14:23 probably pd.json_normalize(json_data) would work out of the box here
Thank you!
I cannot get past the StringIO error in Kor library. can anyone help me with this?
Do you know if its possible to feed in multiple text chunks into the pipeline like you can do with the langchain QA Chain?
Yeah that should doable. It will really operate on any input.
Incredible. Question of 1 million dollars 😊: How to "teach" chatgpt just 1 time what the schema is and be able to validate infinite texts without having to spend a token inputting the schema at the prompt and without having to train the model via fine-tune?
It is all put in via ICL (In context Learning)
@@samwitteveenai Thanks for the tip. Do you have any indication of material so I can do this in a nocode way?
Hi Sam good video 👍 can you make a video on how to run Private GTP on your local machine and colab 🙂👍
Hey Sam, chain.predict_and_parse has deprecated, please change to : output2 = chain.run(text=("Alice Doe moved from New York to Boston, MA while Bob Smith did the opposite"))["data"]
printOutput(output2)
def printOutput(output):
print(json.dumps(output,sort_keys=True, indent=3))
Regards,
Andy
Hi, is it working with LinkedIn?
What do you want to do with Linkedin?
guys, is anybody facing await issue..how to solve this one
Hii have you solved that issue because I am also facing same problem? Please reply
Hey Sam! Great video!
Im looking to do ner using an LLM model using transformers library.
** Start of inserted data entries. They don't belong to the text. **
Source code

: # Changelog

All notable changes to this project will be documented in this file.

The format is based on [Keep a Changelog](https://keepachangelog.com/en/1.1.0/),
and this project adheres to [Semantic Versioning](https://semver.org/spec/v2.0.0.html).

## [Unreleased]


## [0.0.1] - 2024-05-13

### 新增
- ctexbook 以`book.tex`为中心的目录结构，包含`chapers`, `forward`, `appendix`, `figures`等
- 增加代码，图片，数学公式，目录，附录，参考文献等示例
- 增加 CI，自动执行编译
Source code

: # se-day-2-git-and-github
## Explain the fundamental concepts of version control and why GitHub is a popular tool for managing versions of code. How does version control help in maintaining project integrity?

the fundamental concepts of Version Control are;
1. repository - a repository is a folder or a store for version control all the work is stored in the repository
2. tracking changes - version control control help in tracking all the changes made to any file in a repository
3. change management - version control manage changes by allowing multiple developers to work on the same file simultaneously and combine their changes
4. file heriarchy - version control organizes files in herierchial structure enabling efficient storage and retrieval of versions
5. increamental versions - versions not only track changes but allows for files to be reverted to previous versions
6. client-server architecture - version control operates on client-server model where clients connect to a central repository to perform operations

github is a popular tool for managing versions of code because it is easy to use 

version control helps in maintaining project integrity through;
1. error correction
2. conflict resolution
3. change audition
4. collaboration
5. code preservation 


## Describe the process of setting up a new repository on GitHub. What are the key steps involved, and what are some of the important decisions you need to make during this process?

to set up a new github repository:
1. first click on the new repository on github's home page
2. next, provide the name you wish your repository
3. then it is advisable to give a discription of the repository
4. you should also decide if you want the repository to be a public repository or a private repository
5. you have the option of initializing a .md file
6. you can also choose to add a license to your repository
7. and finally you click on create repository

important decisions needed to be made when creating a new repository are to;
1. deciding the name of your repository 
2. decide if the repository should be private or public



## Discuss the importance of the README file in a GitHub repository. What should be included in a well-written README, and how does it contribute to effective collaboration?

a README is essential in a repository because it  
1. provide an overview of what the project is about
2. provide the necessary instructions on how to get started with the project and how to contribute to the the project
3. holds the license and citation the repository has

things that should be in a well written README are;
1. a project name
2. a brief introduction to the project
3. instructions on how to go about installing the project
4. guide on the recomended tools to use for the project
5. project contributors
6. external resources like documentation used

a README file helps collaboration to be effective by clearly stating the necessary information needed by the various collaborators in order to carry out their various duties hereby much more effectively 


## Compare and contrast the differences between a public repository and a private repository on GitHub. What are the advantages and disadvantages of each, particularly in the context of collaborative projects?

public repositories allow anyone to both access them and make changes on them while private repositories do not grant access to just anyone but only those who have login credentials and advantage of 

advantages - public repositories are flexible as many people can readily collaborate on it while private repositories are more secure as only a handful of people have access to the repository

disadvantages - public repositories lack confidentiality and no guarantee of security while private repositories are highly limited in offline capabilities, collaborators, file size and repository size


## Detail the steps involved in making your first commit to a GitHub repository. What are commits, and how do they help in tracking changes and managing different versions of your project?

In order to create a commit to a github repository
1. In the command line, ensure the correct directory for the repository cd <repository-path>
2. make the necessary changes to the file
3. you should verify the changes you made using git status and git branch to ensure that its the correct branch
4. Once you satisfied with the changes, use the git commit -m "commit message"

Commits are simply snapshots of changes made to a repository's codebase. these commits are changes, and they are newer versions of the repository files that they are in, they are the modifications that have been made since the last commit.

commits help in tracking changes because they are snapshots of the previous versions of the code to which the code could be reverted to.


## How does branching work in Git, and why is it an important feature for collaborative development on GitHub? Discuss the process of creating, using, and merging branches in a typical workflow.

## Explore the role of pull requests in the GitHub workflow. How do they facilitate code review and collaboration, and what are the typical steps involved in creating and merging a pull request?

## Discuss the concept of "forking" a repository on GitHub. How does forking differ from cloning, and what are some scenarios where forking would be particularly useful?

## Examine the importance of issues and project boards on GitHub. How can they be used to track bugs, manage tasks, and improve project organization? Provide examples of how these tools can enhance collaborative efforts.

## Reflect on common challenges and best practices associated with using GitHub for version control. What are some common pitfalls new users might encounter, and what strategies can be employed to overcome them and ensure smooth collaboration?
Do you know how to create my llm in my code, without it being openai's LLM?
from kor import create_extraction_chain, Object, Text
schema = Object(
id="person",
description=(
"Personal info about a person"
),
attributes=[
Text(
id="first name",
description="The first name of a person",
examples=[],
# many=True,
),
],
examples=[
("Alice and Bob are friends", [{'first_name': 'Alice'}, {'first_name': 'Bob'}])
]
)
llm = "?"
chain = create_extraction_chain(llm, schema)
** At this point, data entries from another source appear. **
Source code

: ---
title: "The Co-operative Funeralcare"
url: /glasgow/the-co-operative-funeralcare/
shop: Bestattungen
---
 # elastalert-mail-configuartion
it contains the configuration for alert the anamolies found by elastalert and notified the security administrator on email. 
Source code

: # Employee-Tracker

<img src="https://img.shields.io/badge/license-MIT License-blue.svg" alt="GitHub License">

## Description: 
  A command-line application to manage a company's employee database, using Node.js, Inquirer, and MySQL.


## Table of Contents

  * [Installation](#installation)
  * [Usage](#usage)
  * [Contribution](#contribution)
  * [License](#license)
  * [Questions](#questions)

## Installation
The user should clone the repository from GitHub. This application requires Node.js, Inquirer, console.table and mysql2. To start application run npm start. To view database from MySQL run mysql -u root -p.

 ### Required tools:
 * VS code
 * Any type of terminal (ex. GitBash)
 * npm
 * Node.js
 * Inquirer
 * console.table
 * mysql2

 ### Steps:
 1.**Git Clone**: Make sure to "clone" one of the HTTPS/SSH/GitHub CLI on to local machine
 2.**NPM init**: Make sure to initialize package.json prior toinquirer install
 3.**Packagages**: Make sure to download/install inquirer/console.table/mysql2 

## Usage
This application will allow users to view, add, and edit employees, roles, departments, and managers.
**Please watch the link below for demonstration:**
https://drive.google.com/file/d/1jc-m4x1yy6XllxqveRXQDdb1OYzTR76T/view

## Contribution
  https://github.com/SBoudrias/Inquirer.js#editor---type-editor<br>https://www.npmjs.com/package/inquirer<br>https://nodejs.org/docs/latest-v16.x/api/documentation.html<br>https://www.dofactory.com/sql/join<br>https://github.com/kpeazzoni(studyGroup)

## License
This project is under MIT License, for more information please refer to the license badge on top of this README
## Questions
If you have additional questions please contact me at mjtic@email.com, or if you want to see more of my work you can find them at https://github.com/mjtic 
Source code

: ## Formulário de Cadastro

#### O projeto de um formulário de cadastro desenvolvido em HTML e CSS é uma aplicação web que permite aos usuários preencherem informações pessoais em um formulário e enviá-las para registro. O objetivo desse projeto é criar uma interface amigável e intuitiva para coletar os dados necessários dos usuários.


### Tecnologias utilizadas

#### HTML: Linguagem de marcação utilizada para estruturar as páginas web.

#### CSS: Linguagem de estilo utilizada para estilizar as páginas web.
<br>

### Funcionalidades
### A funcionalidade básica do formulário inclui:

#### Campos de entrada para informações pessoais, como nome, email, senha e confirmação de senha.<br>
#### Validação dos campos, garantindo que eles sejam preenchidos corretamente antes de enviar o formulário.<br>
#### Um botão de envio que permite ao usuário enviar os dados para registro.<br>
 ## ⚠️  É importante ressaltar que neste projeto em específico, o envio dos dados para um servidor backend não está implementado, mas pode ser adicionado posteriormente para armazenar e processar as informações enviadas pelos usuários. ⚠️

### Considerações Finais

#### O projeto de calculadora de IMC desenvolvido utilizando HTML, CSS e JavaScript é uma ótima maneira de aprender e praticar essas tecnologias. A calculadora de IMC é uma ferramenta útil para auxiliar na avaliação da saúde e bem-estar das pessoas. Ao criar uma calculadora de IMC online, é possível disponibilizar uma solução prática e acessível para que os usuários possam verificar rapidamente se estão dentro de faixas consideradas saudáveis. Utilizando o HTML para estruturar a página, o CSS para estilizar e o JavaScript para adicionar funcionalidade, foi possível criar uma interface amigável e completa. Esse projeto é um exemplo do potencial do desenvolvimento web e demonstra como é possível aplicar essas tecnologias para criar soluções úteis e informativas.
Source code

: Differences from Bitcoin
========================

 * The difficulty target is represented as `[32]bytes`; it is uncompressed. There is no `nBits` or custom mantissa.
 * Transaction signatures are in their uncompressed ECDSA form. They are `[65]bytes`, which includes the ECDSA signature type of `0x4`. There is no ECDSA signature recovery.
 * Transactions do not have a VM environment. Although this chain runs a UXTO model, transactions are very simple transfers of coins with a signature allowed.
text = "My name is Bobby and my Sister is Rachel. My brother is Joe."
output = chain.invoke(("My name is Bobby. My brother's name Joe."))
print(output)
For a basic NER model you can just use something like a fine-tuned DistilRoBERTA etc
I have a pdf with a table data. What is the best way to extract that and store it as vectors for proper retrieval? The standard textsplitter is not accurate since it is storing it as one continuous text. Cheers!
i think after release OpenAI Function Agent that Kor is useless
can you please tell me or make a new video about making a tool or a transoformer agent that can take an audio and dubb it to another language with whisper or Nllb-200 and make a talking avatar to say it with sadtalker for free . thank you very much .
I cannot get past the StringIO error in Kor library. can anyone help me with this?